HARRISBURG -- Earlier this month, a Pennsylvania court ruled that the state Attorney General’s Office is permitted to use private counsel to pursue consumer protection lawsuits against nursing homes or long-term care facilities.
In its Jan. 11 ruling, a majority of the Commonwealth Court sided with Attorney General Kathleen Kane’s office. A seven-judge panel heard arguments in November.
“Contrary to the Facilities’ assertion, DOH (state Department of Health) does not have exclusive authority to investigate or pursue litigation concerning staffing levels at skilled nursing facilities or to employ a model to establish such standards within the context of an anticipated action under the Consumer Protection Law,” President Judge Dan Pellegrini wrote in the 22-page majority opinion.
“As outlined above, the Health Care Facilities Act does vest DOH with the authority to establish and enforce regulations setting minimum standards in the operation of health care facilities, to assure safe, adequate and efficient facilities and services, and to promote the health, safety and adequate care of the patients or residents of such facilities. DOH also has the authority to initiate an enforcement action to restrain violations of the Health Care Facilities Act or the DOH’s regulations.”
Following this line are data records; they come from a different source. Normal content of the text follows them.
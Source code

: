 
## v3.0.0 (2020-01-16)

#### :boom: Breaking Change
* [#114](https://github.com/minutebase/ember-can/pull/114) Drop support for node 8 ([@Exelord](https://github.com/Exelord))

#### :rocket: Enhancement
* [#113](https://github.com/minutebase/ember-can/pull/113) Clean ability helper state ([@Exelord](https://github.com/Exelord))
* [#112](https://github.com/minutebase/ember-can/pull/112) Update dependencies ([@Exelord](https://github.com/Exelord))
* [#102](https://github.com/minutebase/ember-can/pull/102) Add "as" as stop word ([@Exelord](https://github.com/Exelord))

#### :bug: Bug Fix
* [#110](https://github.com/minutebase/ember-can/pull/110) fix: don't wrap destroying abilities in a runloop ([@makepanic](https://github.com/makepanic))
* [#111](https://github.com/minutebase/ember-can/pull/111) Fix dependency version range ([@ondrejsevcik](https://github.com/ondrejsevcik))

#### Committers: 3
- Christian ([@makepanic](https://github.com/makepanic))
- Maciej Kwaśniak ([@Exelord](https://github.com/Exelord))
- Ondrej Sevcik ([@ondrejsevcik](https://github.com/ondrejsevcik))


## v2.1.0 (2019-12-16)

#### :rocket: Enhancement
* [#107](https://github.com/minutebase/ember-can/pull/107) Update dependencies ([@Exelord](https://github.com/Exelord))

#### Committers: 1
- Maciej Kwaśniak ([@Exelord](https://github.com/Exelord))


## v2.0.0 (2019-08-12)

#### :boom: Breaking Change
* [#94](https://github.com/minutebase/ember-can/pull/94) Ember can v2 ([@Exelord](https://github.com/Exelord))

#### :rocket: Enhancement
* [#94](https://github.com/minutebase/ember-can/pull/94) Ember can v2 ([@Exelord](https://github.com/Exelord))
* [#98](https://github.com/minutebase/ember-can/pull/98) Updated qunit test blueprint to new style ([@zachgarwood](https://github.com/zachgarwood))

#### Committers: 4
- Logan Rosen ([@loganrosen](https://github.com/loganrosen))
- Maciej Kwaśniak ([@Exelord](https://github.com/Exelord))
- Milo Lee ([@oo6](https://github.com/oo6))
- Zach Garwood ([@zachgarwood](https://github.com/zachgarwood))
The judge continued, “However, DOH has no authority to investigate the consumer marketing and billing practices of skilled nursing and long-term care facilities or to initiate litigation to correct illegal acts in this regard. Rather, Section 204(d) of the Administrative Code authorizes OAG to administer its provisions regarding consumer protection, and Sections 4, 4.1 and 5 of the (Unfair Trade Practices and) Consumer Protection Law specifically authorize OAG to restrain and obtain restitution for acts deemed illegal under its provisions.”
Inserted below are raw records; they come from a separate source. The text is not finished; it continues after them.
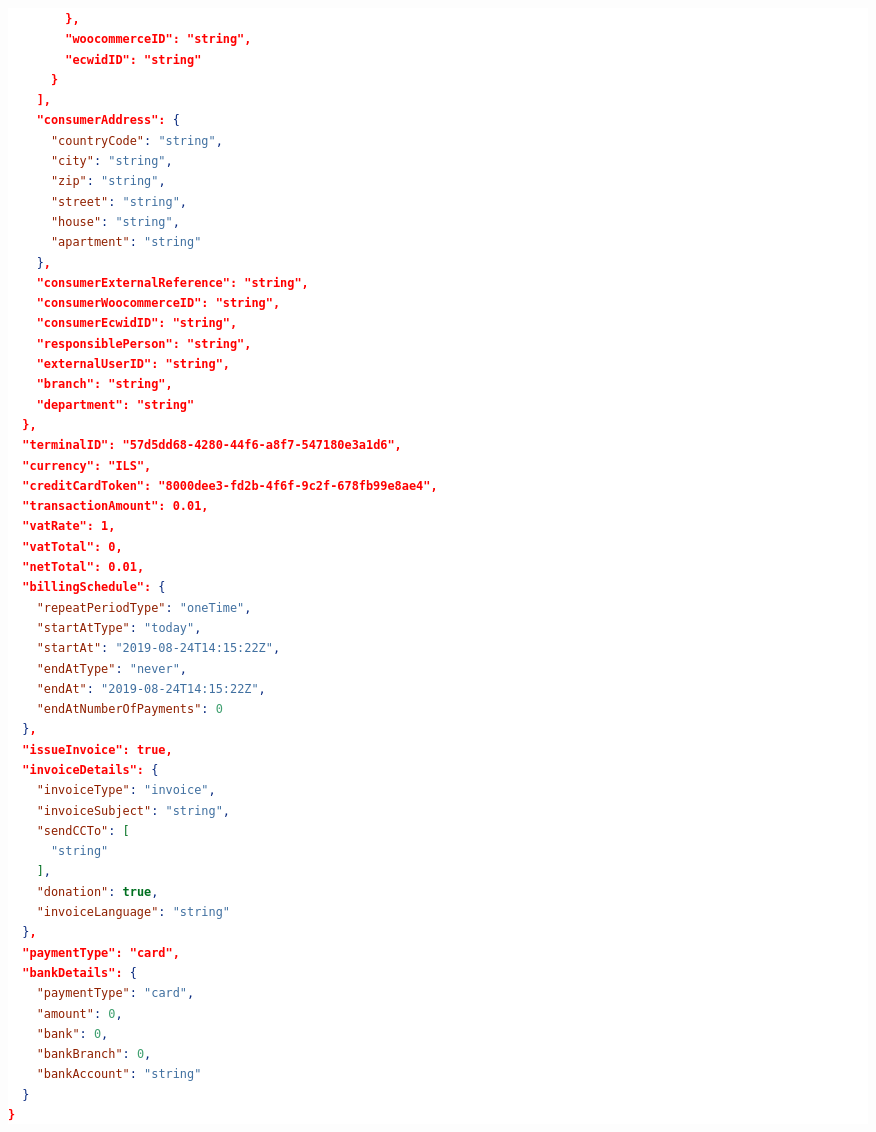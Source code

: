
 ```json
        },
        "woocommerceID": "string",
        "ecwidID": "string"
      }
    ],
    "consumerAddress": {
      "countryCode": "string",
      "city": "string",
      "zip": "string",
      "street": "string",
      "house": "string",
      "apartment": "string"
    },
    "consumerExternalReference": "string",
    "consumerWoocommerceID": "string",
    "consumerEcwidID": "string",
    "responsiblePerson": "string",
    "externalUserID": "string",
    "branch": "string",
    "department": "string"
  },
  "terminalID": "57d5dd68-4280-44f6-a8f7-547180e3a1d6",
  "currency": "ILS",
  "creditCardToken": "8000dee3-fd2b-4f6f-9c2f-678fb99e8ae4",
  "transactionAmount": 0.01,
  "vatRate": 1,
  "vatTotal": 0,
  "netTotal": 0.01,
  "billingSchedule": {
    "repeatPeriodType": "oneTime",
    "startAtType": "today",
    "startAt": "2019-08-24T14:15:22Z",
    "endAtType": "never",
    "endAt": "2019-08-24T14:15:22Z",
    "endAtNumberOfPayments": 0
  },
  "issueInvoice": true,
  "invoiceDetails": {
    "invoiceType": "invoice",
    "invoiceSubject": "string",
    "sendCCTo": [
      "string"
    ],
    "donation": true,
    "invoiceLanguage": "string"
  },
  "paymentType": "card",
  "bankDetails": {
    "paymentType": "card",
    "amount": 0,
    "bank": 0,
    "bankBranch": 0,
    "bankAccount": "string"
  }
}
```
In 2012, the Attorney General’s Office entered into a contingency fee agreement with plaintiffs law firm Cohen Milstein Sellers & Toll PLLC -- which since has been amended -- through which the firm began an investigation into whether a number of the long-term care facilities had fraudulently, deceptively or falsely represented their services in their billing and marketing practices under the Unfair Trade Practices and Consumer Protection Law, breach of contract and unjust enrichment.
In April, a group of nursing home operators filed their lawsuit in the Commonwealth Court, trying to kill the firm’s apparent deal with Kane’s office.
The dozens of owners and operators of long-term care facilities in the state argued that the attorney general overstepped her bounds in investigating skilled nursing facilities’ staffing levels and hiring Cohen Milstein -- which donated thousands to Kane’s campaign -- to help conduct the investigation.
The operators argued that Kane’s delegation of authority to the law firm is improper because it gives the firm a financial stake in pursuing litigation against them.
In particular, the long-term care facilities argued that the Healthcare Facilities Act gives jurisdiction in the matter only to the state Department of Health, and the Attorney General’s Office is not empowered to delegate its authority under state law and the Pennsylvania Constitution.
The Commonwealth Court rejected the facilities’ arguments.
The health care services that the facilities provide to their residents fall within the “ambit” of the Consumer Protection Law, Pellegrini wrote for the majority.
While minimum staffing levels may be regulated by the DOH for health and safety purposes, the judge said the Attorney General’s Office may enforce any representations, advertisements or agreements that nursing facilities made with respect to staffing through the Administrative Code and Consumer Protection Law.
“Such action is proper under the foregoing statutes and does not constitute any impermissible administrative rulemaking regardless of whatever evidence OAG uses to establish a violation, including any type of staffing model,” Pellegrini wrote. “What OAG is seeking to enforce is the level of staffing that the Facilities either represented, advertised or promised to provide to their residents and not what level OAG deems to be appropriate for the care of such residents.”
The court also ruled, citing a 2010 ruling in Commonwealth v. Janssen Pharmaceutica Inc., that the facilities lack standing under Section 103 of the Commonwealth Attorneys Act to “assert any claim” with respect to the fee agreement between the attorney general and Cohen Milstein, or the participation of Cohen Milstein in the attorney general’s investigations or enforcement actions under the Administrative Code or the Consumer Protection Law.
The court, in turn, granted Kane’s motion to dismiss the lawsuit and dismissed the facilities’ amended petition for review seeking declaratory relief.
Judge Cohn Jubelirer did not participate in the court’s decision. Judge Patricia McCullough filed a dissent.
The facilities -- certified providers under federal Medicare and Medicaid programs, with at least 10,995 licensed beds in the state -- have said the Cohen Milstein-driven investigation is “an effort to create a ‘problem’ where none exists in a search for profits for itself.”
They pointed to a New York Times article, published in December 2014, showing that more attorneys general -- Kane, included -- are hiring private law firms to file lawsuits on behalf of their states.